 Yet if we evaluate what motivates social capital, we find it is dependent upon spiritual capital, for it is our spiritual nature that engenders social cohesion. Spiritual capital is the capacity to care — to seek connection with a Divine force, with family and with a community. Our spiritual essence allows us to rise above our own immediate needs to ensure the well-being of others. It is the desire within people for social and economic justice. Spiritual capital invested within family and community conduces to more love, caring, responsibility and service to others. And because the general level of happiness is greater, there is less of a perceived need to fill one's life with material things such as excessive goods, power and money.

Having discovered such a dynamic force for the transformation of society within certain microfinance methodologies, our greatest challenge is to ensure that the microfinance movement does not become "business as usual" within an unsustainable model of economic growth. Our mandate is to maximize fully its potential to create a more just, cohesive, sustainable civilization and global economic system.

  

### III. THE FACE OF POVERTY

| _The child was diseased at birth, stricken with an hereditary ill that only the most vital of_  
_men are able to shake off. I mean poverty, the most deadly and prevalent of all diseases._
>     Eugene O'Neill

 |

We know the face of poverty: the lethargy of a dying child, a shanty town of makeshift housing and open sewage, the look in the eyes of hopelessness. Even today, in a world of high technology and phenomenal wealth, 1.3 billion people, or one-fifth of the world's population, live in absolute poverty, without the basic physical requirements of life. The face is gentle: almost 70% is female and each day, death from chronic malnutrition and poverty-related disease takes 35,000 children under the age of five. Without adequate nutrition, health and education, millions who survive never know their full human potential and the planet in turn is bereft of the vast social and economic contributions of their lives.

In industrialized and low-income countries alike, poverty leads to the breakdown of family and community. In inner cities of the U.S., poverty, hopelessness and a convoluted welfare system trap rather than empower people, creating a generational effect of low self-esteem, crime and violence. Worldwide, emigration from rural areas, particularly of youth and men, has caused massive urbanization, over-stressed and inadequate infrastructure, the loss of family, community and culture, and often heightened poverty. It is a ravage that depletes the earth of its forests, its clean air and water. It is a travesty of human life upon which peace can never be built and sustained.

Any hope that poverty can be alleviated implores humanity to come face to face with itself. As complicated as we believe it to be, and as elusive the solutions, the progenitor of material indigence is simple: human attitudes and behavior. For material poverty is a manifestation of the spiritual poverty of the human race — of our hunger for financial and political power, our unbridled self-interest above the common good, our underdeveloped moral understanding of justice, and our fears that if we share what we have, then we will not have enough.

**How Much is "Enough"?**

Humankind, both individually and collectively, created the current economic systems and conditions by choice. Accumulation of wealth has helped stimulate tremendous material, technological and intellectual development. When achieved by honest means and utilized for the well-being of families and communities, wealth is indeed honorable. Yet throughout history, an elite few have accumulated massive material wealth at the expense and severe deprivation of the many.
-----
→ WHAT TO WORK ON: Line by line, please copy the records above exactly.

→ ANSWER:
 Yet if we evaluate what motivates social capital, we find it is dependent upon spiritual capital, for it is our spiritual nature that engenders social cohesion. Spiritual capital is the capacity to care — to seek connection with a Divine force, with family and with a community. Our spiritual essence allows us to rise above our own immediate needs to ensure the well-being of others. It is the desire within people for social and economic justice. Spiritual capital invested within family and community conduces to more love, caring, responsibility and service to others. And because the general level of happiness is greater, there is less of a perceived need to fill one's life with material things such as excessive goods, power and money.

Having discovered such a dynamic force for the transformation of society within certain microfinance methodologies, our greatest challenge is to ensure that the microfinance movement does not become "business as usual" within an unsustainable model of economic growth. Our mandate is to maximize fully its potential to create a more just, cohesive, sustainable civilization and global economic system.

  

### III. THE FACE OF POVERTY

| _The child was diseased at birth, stricken with an hereditary ill that only the most vital of_  
_men are able to shake off. I mean poverty, the most deadly and prevalent of all diseases._
>     Eugene O'Neill

 |

We know the face of poverty: the lethargy of a dying child, a shanty town of makeshift housing and open sewage, the look in the eyes of hopelessness. Even today, in a world of high technology and phenomenal wealth, 1.3 billion people, or one-fifth of the world's population, live in absolute poverty, without the basic physical requirements of life. The face is gentle: almost 70% is female and each day, death from chronic malnutrition and poverty-related disease takes 35,000 children under the age of five. Without adequate nutrition, health and education, millions who survive never know their full human potential and the planet in turn is bereft of the vast social and economic contributions of their lives.

In industrialized and low-income countries alike, poverty leads to the breakdown of family and community. In inner cities of the U.S., poverty, hopelessness and a convoluted welfare system trap rather than empower people, creating a generational effect of low self-esteem, crime and violence. Worldwide, emigration from rural areas, particularly of youth and men, has caused massive urbanization, over-stressed and inadequate infrastructure, the loss of family, community and culture, and often heightened poverty. It is a ravage that depletes the earth of its forests, its clean air and water. It is a travesty of human life upon which peace can never be built and sustained.

Any hope that poverty can be alleviated implores humanity to come face to face with itself. As complicated as we believe it to be, and as elusive the solutions, the progenitor of material indigence is simple: human attitudes and behavior. For material poverty is a manifestation of the spiritual poverty of the human race — of our hunger for financial and political power, our unbridled self-interest above the common good, our underdeveloped moral understanding of justice, and our fears that if we share what we have, then we will not have enough.

**How Much is "Enough"?**

Humankind, both individually and collectively, created the current economic systems and conditions by choice. Accumulation of wealth has helped stimulate tremendous material, technological and intellectual development. When achieved by honest means and utilized for the well-being of families and communities, wealth is indeed honorable. Yet throughout history, an elite few have accumulated massive material wealth at the expense and severe deprivation of the many.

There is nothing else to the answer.